MathCoPilot Enables Human-AI Collaboration in Mathematical Research

Junjie Zhang, Jiayu Liu, Wenbin Liu, Zhenya Huang, Doudou Wang, Yan Jiang, Leiye Xu, Tao Xiong, Wen Huang, Qi Liu, Guoping Hu, Enhong Chen, Mengping Zhang, Xiangdong Ye· July 17, 2026 View original

Summary

MathCoPilot is an interactive system that introduces a human-AI symbiotic paradigm for mathematical research, allowing mathematicians to guide high-level proof strategy while AI agents handle detailed formalization and verification. It integrates an interactive workbench, automated proving, and topic-driven paper retrieval.

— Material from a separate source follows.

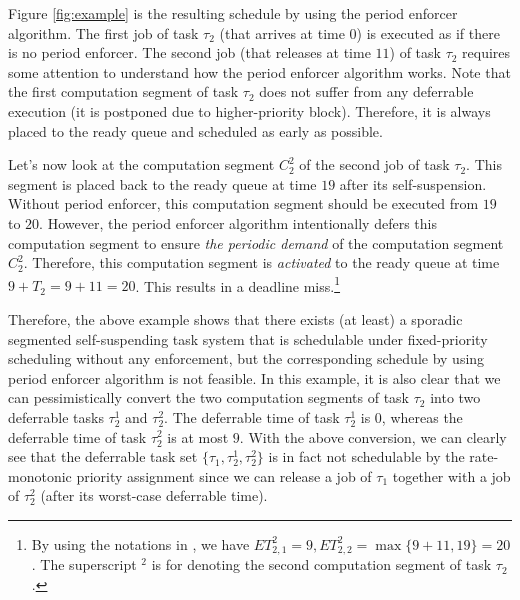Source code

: Figure \ref{fig:example} is the resulting schedule by using the period enforcer algorithm. The first job of task $\tau_2$ (that arrives at time $0$) is executed as if there is no period enforcer. The second job (that releases at time $11$) of task $\tau_2$ requires some attention to understand how the period enforcer algorithm works. Note that the first computation segment of task $\tau_2$ does not suffer from any deferrable execution (it is postponed due to higher-priority block). Therefore, it is always placed to the ready queue and scheduled as early as possible.

Let's now look at the computation segment $C_2^2$ of the second job of task $\tau_2$. This segment is placed back to the ready queue at time $19$ after its self-suspension. Without period enforcer, this computation segment should be executed from $19$ to $20$. However, the period enforcer algorithm intentionally defers this computation segment to ensure \emph{the periodic demand} of the computation segment $C_2^2$. Therefore, this computation segment is \emph{activated} to the ready queue at time $9+T_2=9+11=20$. This results in a deadline miss.\footnote{By using the notations in \cite{Raj:suspension1991}, we have $ET_{2,1}^2=9, ET_{2,2}^2 = \max\{9+11, 19\}=20$. The superscript $^2$ is for denoting the second computation segment of task $\tau_2$.}

Therefore, the above example shows that there exists (at least) a sporadic segmented self-suspending task system that is schedulable under fixed-priority scheduling without any enforcement, but the corresponding schedule by using period enforcer algorithm is not feasible. In this example, it is also clear that we can pessimistically convert the two computation segments of task $\tau_2$ into two deferrable tasks $\tau_2^1$ and $\tau_2^2$. The deferrable time of task $\tau_2^1$ is $0$, whereas the deferrable time of task $\tau_2^2$ is at most \emph{$9$}. With the above conversion, we can clearly see that the deferrable task set $\{\tau_1, \tau_2^1, \tau_2^2\}$ is in fact not schedulable by the rate-monotonic priority assignment since we can release a job of $\tau_1$ together with a job of $\tau_2^2$ (after its worst-case deferrable time).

Current LLM-based theorem provers primarily function as autonomous agents, proving propositions independently. However, complex mathematical research often requires human intuition and guidance. MathCoPilot addresses this by proposing a new human-AI symbiotic model. This system empowers mathematicians to steer the overall direction of a proof, while AI agents manage the intricate formalization and verification steps under continuous human oversight. MathCoPilot features an interactive workbench where humans and AI collaborate through a "living proof blueprint," allowing direct inspection and refinement of proof steps. Key capabilities include orchestrating automated proving skills with adaptive knowledge base search and Lean-integrated verification, as well as topic-driven paper retrieval and automated formalization into a verified Lean knowledge base. Evaluations with state-of-the-art LLMs on various theorems show promise for undergraduate-level problems, but significant challenges remain for deep domain-specific theorems.

Why it matters

For professionals in research, engineering, and education, this system offers a glimpse into the future of human-AI collaboration, potentially accelerating complex problem-solving and formal verification in highly technical domains.

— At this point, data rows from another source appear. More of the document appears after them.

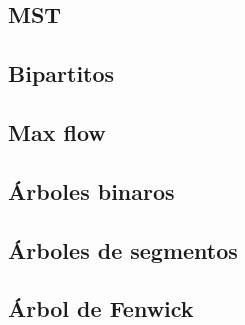 \subsection{MST}
\subsection{Bipartitos}
\subsection{Max flow}
\subsection{Árboles binaros}
\subsection{Árboles de segmentos}
\subsection{Árbol de Fenwick}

How to implement this in your domain

  1. 1Explore integrating interactive AI co-pilots into research workflows for formal verification and complex problem-solving.
  2. 2Pilot human-AI collaborative systems for generating and validating technical documentation or specifications.
  3. 3Train teams on how to effectively guide and refine AI agent outputs in highly structured, logical tasks.
  4. 4Investigate the application of such symbiotic systems in areas requiring rigorous proof, like software verification or hardware design.

Who benefits

AcademiaSoftware EngineeringAerospaceFinanceResearch & Development

Key takeaways

  • MathCoPilot introduces a human-AI symbiotic model for mathematical research.
  • It allows mathematicians to guide high-level strategy while AI handles formalization and verification.
  • The system includes an interactive workbench, automated proving, and knowledge base integration.
  • Current LLMs show promise for simpler problems but face challenges with deep domain expertise.

Original post by Junjie Zhang, Jiayu Liu, Wenbin Liu, Zhenya Huang, Doudou Wang, Yan Jiang, Leiye Xu, Tao Xiong, Wen Huang, Qi Liu, Guoping Hu, Enhong Chen, Mengping Zhang, Xiangdong Ye

"arXiv:2607.14582v1 Announce Type: new Abstract: Existing LLM-based theorem provers have achieved impressive results on formal mathematics benchmarks, yet they remain confined to acting as autonomous agents that prove a stated proposition. In this paper, we propose MathCoPilot, a…"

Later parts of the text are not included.